The entries below must be repeated exactly. None may be skipped.

[[ INPUT FOR THIS TASK open ]]

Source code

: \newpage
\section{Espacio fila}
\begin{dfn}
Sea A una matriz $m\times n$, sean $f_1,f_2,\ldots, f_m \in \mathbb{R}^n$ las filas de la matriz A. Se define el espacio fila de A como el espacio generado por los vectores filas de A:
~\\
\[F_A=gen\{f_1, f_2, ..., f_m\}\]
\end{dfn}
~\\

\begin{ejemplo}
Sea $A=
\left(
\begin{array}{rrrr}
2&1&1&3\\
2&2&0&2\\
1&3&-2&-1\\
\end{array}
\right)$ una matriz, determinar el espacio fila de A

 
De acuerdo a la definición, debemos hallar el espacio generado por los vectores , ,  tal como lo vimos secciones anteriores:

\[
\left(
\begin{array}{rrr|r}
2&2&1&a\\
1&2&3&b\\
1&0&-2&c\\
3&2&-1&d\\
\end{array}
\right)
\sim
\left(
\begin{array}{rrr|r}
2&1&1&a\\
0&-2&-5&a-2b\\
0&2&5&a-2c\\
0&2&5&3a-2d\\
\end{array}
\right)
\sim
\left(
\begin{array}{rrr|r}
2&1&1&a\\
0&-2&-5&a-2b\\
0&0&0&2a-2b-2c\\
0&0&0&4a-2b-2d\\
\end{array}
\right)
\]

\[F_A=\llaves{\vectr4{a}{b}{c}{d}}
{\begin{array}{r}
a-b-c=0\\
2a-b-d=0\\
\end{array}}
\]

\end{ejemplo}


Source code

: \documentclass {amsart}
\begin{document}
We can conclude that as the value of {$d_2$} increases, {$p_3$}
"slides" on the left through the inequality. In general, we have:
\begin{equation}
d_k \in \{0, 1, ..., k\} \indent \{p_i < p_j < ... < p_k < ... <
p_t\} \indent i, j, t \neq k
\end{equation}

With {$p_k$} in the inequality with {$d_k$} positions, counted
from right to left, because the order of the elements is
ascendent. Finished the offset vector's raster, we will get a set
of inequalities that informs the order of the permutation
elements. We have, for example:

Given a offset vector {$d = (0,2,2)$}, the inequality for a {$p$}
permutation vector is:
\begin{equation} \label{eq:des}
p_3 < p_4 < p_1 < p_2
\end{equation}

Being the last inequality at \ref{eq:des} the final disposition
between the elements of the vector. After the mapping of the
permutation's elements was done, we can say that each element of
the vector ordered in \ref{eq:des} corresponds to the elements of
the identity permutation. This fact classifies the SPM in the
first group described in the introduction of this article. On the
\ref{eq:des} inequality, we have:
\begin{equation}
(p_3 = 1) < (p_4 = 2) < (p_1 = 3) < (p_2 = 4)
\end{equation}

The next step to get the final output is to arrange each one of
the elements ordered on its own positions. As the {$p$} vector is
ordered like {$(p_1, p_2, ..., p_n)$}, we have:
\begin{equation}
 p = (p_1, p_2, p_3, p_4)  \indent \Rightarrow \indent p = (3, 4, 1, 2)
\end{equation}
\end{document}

[[ INPUT FOR THIS TASK closed ]]

**OUTPUT:**
Source code

: \newpage
\section{Espacio fila}
\begin{dfn}
Sea A una matriz $m\times n$, sean $f_1,f_2,\ldots, f_m \in \mathbb{R}^n$ las filas de la matriz A. Se define el espacio fila de A como el espacio generado por los vectores filas de A:
~\\
\[F_A=gen\{f_1, f_2, ..., f_m\}\]
\end{dfn}
~\\

\begin{ejemplo}
Sea $A=
\left(
\begin{array}{rrrr}
2&1&1&3\\
2&2&0&2\\
1&3&-2&-1\\
\end{array}
\right)$ una matriz, determinar el espacio fila de A

 
De acuerdo a la definición, debemos hallar el espacio generado por los vectores , ,  tal como lo vimos secciones anteriores:

\[
\left(
\begin{array}{rrr|r}
2&2&1&a\\
1&2&3&b\\
1&0&-2&c\\
3&2&-1&d\\
\end{array}
\right)
\sim
\left(
\begin{array}{rrr|r}
2&1&1&a\\
0&-2&-5&a-2b\\
0&2&5&a-2c\\
0&2&5&3a-2d\\
\end{array}
\right)
\sim
\left(
\begin{array}{rrr|r}
2&1&1&a\\
0&-2&-5&a-2b\\
0&0&0&2a-2b-2c\\
0&0&0&4a-2b-2d\\
\end{array}
\right)
\]

\[F_A=\llaves{\vectr4{a}{b}{c}{d}}
{\begin{array}{r}
a-b-c=0\\
2a-b-d=0\\
\end{array}}
\]

\end{ejemplo}


Source code

: \documentclass {amsart}
\begin{document}
We can conclude that as the value of {$d_2$} increases, {$p_3$}
"slides" on the left through the inequality. In general, we have:
\begin{equation}
d_k \in \{0, 1, ..., k\} \indent \{p_i < p_j < ... < p_k < ... <
p_t\} \indent i, j, t \neq k
\end{equation}

With {$p_k$} in the inequality with {$d_k$} positions, counted
from right to left, because the order of the elements is
ascendent. Finished the offset vector's raster, we will get a set
of inequalities that informs the order of the permutation
elements. We have, for example:

Given a offset vector {$d = (0,2,2)$}, the inequality for a {$p$}
permutation vector is:
\begin{equation} \label{eq:des}
p_3 < p_4 < p_1 < p_2
\end{equation}

Being the last inequality at \ref{eq:des} the final disposition
between the elements of the vector. After the mapping of the
permutation's elements was done, we can say that each element of
the vector ordered in \ref{eq:des} corresponds to the elements of
the identity permutation. This fact classifies the SPM in the
first group described in the introduction of this article. On the
\ref{eq:des} inequality, we have:
\begin{equation}
(p_3 = 1) < (p_4 = 2) < (p_1 = 3) < (p_2 = 4)
\end{equation}

The next step to get the final output is to arrange each one of
the elements ordered on its own positions. As the {$p$} vector is
ordered like {$(p_1, p_2, ..., p_n)$}, we have:
\begin{equation}
 p = (p_1, p_2, p_3, p_4)  \indent \Rightarrow \indent p = (3, 4, 1, 2)
\end{equation}
\end{document}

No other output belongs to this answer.